NETHERLANDS - Dredging company Boskalis, the new owner of Dutch maritime service provider Smit Internationale, has offered the ailing Smit pension scheme €30m to stave off a 13.2% benefits cut.

Boskalis said this additional contribution should be enough for the pension fund to improve its coverage ratio within its short-term recovery plan.

However,  Peter Berdowski, chief executive, stressed that the company's offer was conditional to the pension funds' participants abandoning their legal action into possible mismanagement by the Smit scheme's board.

Pim van Dorp, the pension fund's new and 'external' chairman, said: "With this contribution, we can bring up the funding of our pension plan to 97% and don't need to cut pension rights."

That said, Van Dorp, who is also vice-chairman of the pension fund of industrial conglomerate Stork, stressed that the pension fund's participants council and accountability body needed to drop legal action.
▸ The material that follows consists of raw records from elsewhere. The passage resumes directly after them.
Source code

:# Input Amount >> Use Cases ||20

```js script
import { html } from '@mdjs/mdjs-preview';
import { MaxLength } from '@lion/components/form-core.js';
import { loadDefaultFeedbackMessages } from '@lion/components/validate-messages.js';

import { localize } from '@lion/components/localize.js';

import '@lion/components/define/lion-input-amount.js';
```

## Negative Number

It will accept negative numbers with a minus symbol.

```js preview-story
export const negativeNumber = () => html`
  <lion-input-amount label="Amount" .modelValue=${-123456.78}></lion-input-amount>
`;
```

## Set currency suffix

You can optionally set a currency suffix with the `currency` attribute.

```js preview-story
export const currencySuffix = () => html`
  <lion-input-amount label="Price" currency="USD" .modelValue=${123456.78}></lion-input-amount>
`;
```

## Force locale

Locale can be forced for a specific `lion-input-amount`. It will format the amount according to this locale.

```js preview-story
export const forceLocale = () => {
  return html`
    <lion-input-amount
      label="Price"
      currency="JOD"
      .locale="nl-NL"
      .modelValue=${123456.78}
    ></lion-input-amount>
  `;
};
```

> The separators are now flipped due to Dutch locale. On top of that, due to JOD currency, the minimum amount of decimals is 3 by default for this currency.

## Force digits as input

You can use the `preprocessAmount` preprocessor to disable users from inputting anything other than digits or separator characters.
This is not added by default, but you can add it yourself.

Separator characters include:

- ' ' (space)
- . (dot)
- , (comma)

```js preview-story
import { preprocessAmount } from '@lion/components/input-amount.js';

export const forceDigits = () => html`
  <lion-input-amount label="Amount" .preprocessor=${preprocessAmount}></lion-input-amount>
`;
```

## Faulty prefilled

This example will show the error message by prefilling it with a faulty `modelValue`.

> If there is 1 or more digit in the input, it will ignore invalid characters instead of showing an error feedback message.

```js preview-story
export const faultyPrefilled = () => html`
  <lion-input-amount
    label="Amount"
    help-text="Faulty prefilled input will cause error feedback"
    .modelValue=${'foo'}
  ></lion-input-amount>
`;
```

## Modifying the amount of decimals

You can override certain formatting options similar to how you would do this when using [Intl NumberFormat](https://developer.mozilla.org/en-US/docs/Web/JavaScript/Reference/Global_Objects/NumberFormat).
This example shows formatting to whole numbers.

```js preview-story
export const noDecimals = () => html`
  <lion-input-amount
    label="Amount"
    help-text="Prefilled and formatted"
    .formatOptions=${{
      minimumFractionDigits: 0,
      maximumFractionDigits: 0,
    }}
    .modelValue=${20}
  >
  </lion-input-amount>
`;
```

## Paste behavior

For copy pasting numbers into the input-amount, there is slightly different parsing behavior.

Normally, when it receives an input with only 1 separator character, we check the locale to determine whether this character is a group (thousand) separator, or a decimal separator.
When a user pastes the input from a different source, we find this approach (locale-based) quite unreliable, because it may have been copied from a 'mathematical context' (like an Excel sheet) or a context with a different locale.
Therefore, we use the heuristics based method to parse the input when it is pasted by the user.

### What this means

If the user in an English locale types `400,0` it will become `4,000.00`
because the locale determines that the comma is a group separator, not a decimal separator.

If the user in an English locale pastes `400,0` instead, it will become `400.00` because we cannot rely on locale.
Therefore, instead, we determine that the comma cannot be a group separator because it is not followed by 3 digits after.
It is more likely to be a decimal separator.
Both have argued that the board prioritised the company's interests over their pensions.

According to participants, the scheme's board removed the company's obligation to an additional contribution in the event of a shortfall.

Maya Kuyt-Fokkens of law firm AdvoKuyt said: "The pension fund's policy seems to have mainly be determined by the company's board."
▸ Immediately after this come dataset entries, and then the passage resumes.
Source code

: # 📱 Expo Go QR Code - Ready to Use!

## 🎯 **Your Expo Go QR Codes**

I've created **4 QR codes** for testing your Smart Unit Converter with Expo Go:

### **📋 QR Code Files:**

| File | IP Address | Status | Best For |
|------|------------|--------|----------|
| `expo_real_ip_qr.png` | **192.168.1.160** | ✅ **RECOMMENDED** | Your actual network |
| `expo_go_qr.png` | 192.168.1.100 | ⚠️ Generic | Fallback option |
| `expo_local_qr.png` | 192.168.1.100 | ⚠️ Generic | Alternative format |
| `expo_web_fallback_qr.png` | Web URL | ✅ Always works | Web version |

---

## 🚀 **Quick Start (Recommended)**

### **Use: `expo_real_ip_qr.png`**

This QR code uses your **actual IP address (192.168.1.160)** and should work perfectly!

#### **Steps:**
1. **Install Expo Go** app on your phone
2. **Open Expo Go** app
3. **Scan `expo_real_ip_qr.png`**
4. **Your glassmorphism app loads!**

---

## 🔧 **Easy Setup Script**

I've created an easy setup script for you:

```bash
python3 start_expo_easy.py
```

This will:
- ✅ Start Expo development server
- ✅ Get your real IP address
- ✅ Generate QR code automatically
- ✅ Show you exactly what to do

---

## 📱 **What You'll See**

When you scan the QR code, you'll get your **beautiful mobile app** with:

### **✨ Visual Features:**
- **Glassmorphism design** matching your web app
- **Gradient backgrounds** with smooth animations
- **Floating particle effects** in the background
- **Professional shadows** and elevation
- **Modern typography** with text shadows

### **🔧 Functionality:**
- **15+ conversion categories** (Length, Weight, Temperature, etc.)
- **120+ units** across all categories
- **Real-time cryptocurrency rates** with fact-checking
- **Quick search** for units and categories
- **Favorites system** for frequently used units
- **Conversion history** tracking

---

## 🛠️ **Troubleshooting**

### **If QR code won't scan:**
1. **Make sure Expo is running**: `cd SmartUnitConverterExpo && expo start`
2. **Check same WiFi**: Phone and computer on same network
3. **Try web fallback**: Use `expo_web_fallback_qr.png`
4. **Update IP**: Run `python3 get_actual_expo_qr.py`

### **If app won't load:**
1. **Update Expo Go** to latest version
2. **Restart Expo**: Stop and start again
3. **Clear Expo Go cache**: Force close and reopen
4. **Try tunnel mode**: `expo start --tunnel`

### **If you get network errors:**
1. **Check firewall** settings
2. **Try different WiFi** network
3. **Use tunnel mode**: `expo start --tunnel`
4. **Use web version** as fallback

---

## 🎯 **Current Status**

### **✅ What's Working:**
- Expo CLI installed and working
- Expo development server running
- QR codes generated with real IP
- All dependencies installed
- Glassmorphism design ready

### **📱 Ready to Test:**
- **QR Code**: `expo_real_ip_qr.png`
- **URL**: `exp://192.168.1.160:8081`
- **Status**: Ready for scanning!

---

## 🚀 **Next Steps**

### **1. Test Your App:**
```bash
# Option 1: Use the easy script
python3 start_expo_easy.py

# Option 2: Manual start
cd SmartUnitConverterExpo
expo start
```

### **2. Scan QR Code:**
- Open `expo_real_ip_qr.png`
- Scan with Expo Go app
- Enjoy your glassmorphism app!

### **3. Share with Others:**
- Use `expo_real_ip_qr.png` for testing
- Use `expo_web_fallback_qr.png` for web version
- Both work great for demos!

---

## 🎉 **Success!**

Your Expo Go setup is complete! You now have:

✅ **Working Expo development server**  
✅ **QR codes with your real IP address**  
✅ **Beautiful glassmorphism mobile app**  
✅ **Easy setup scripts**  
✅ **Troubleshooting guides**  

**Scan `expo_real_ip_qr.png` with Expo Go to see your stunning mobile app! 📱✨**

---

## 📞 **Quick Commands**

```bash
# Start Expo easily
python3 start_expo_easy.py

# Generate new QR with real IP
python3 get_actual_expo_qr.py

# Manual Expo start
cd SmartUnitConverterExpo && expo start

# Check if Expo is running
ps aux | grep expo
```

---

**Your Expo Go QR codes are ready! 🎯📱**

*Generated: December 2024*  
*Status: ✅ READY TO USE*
Until 1 September, Smit's chief financial officer had chaired the pension fund.

Kuyt added: "We want to find out whether the scheme has taken all interests into account in a balanced way."
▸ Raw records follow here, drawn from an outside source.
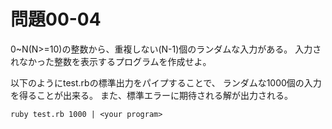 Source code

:# 問題00-04

0~N(N>=10)の整数から、重複しない(N-1)個のランダムな入力がある。
入力されなかった整数を表示するプログラムを作成せよ。


以下のようにtest.rbの標準出力をパイプすることで、
ランダムな1000個の入力を得ることが出来る。
また、標準エラーに期待される解が出力される。
```
ruby test.rb 1000 | <your program>
```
Van Dorp, the pension fund's new chairman, suggested that at least part of the scheme's pensions could be transferred to an insurer.

Recently, Berdowski claimed the Smit board had repeatedly declined to accept its offer to contribute €25m to Smit's pension fund during the take-over negotiations.

In an interview in news daily NRC Handelsblad, Berdowski said Smit preferred to pay out the money as dividend to its shareholders.